El discurso de la comicidad decrépita se solaza y expande con las trabazones de su honda impotencia. Durante dos terceras partes de El rey de las ficheras la flacidez fálica en sí está en el centro del arrobamiento discursivo. Zayas habla dolorosamente de su miembro (“Ahora sólo sirve para llenarme de vergüenza”) y, no satisfecho con haberse albureado solo, le habla como a un prójimo al estilo Moravia (“Si nacimos el mismo día”), lo ve flotar en una tina de infructuosa agua caliente confundiendo el hecho con la erección ansiada (“Mira, se está levantando”), filosofa con distingos aristotélicos entre el miedo (“La primera vez que no puede echarse el segundo”) y el pavor (“La segunda vez que no puede echarse el primero”), y hasta alburea en términos de plomero como si hubiera asumido esa inoble condición social (“No sólo picándolo se destapa”). Y en la última parte del film, la obsesión por la rediviva energía fálica se utiliza íntegra para satisfacer un narcisismo infantil, pero jamás para liberar flujos por sí mismos o con finalidades eróticas más allá de la proeza genital (“Es un monstruo” / “Es lo que usted chupone”).

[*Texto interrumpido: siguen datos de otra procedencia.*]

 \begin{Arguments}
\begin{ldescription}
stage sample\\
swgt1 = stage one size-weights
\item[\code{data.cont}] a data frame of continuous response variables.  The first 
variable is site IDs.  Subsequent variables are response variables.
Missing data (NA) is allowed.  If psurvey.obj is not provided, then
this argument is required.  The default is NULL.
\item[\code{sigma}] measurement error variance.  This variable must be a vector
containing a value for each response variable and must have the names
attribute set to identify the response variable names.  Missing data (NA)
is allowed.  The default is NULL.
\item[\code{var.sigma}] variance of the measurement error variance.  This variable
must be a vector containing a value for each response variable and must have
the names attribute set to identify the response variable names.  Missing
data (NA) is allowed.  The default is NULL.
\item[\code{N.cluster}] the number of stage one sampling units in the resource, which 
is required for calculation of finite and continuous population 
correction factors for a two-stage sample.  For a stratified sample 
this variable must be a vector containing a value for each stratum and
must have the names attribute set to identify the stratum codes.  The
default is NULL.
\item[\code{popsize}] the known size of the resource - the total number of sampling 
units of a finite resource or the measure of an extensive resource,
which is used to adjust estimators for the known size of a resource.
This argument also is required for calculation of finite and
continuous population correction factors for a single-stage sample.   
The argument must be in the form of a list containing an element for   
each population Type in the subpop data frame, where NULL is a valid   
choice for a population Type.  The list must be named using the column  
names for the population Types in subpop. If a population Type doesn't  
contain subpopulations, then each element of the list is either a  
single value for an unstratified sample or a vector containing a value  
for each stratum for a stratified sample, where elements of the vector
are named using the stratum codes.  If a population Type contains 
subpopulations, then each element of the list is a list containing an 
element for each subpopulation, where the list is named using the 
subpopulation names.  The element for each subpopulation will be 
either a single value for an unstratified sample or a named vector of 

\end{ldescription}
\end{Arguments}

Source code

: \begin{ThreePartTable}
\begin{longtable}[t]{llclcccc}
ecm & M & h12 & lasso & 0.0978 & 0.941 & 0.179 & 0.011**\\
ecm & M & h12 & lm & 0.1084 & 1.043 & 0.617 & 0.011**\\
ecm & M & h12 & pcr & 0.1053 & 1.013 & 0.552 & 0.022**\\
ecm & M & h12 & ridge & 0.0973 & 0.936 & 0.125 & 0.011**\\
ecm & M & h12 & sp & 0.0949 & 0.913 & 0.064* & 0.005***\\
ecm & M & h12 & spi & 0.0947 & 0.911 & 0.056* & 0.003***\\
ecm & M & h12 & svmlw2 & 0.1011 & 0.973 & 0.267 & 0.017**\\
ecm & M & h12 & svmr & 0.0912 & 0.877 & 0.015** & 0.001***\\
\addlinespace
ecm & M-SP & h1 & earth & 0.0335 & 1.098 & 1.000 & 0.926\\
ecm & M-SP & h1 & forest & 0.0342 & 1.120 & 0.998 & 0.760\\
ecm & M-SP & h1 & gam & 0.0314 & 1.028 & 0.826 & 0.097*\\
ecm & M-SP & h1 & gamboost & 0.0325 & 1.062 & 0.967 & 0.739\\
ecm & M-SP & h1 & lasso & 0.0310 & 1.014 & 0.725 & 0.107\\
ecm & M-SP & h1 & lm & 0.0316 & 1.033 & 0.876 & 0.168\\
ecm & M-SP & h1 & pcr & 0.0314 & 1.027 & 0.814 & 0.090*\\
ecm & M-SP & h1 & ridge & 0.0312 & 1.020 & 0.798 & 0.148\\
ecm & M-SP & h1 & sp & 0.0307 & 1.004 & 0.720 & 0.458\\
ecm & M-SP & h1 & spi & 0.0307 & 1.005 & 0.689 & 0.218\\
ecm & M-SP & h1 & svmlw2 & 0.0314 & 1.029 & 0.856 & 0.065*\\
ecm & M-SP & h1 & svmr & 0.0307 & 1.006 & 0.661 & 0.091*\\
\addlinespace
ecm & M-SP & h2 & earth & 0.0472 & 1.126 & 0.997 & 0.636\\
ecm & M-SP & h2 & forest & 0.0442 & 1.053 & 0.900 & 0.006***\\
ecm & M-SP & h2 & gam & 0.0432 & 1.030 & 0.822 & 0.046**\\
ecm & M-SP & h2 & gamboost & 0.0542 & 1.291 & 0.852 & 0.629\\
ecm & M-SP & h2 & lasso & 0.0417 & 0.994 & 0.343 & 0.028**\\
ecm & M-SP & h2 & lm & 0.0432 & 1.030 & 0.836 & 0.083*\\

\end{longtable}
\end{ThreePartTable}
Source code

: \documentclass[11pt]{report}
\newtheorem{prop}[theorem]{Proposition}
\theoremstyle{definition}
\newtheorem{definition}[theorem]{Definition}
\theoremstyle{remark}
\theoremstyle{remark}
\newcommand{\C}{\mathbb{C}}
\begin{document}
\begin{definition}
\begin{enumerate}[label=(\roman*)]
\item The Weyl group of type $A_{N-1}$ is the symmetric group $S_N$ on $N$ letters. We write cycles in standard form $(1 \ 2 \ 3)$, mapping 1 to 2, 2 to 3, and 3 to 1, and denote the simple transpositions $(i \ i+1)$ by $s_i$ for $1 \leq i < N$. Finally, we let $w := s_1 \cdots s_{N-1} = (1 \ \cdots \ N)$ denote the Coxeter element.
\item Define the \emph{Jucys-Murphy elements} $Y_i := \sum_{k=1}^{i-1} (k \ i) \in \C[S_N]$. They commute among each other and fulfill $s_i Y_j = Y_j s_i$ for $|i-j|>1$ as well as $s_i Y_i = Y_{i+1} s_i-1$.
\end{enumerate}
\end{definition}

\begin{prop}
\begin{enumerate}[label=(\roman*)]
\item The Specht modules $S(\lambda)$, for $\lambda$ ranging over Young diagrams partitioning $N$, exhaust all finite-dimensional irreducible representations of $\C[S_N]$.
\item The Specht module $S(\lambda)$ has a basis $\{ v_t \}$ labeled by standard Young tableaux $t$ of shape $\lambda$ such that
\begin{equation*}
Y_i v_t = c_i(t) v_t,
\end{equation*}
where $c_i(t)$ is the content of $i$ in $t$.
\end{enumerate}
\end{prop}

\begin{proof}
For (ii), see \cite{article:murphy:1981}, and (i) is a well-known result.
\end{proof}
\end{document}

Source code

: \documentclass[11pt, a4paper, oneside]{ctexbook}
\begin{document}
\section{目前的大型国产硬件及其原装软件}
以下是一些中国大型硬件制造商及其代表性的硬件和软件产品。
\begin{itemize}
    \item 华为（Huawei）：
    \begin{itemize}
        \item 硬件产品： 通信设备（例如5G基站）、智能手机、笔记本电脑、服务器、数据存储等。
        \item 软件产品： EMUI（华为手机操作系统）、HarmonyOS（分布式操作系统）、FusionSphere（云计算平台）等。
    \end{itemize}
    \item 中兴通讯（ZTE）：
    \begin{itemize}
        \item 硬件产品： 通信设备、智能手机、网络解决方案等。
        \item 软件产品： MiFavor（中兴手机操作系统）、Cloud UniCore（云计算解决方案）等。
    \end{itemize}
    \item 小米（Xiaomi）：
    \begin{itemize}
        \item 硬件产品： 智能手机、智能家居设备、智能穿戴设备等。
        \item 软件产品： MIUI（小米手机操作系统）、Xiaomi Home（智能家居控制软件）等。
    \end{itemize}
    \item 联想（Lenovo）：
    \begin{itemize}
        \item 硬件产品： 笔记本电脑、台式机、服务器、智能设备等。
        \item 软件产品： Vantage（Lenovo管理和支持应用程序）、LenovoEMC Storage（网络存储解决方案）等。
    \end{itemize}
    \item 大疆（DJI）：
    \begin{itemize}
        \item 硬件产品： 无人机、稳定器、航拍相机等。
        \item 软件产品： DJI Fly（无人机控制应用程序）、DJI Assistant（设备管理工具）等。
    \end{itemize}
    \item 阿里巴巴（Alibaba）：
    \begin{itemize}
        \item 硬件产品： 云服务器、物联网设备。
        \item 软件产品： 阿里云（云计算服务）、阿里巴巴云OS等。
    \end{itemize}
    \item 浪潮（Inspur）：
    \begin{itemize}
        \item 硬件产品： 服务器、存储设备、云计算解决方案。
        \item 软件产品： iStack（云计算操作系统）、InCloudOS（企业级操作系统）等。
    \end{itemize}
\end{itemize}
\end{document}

A medias tapado con las sábanas, el padrote feliz intenta diez posiciones insostenibles con su pareja en cámara rápida, recibe las bofetadas que le propina con sus tetas de globo una nenorra silicona y deja pasar a su alcoba maratónica chamaconas de dos en dos, para desmayarse entre una espesura selvática de tetas y nalgas, mientras se oyen los carpinteros puestos a clavetear cajas en la habitación contigua y el pene de su rival se pone a saludar espontáneamente por debajo de una colcha. Pero acaso esos escarceos espectaculares estarían incompletos sin aquella caricia secreta al culo del mesero al pasar, que incita a ensoñar al Rorro con sólo olerse el dedo, en un gesto de vacío vicio desfallecido.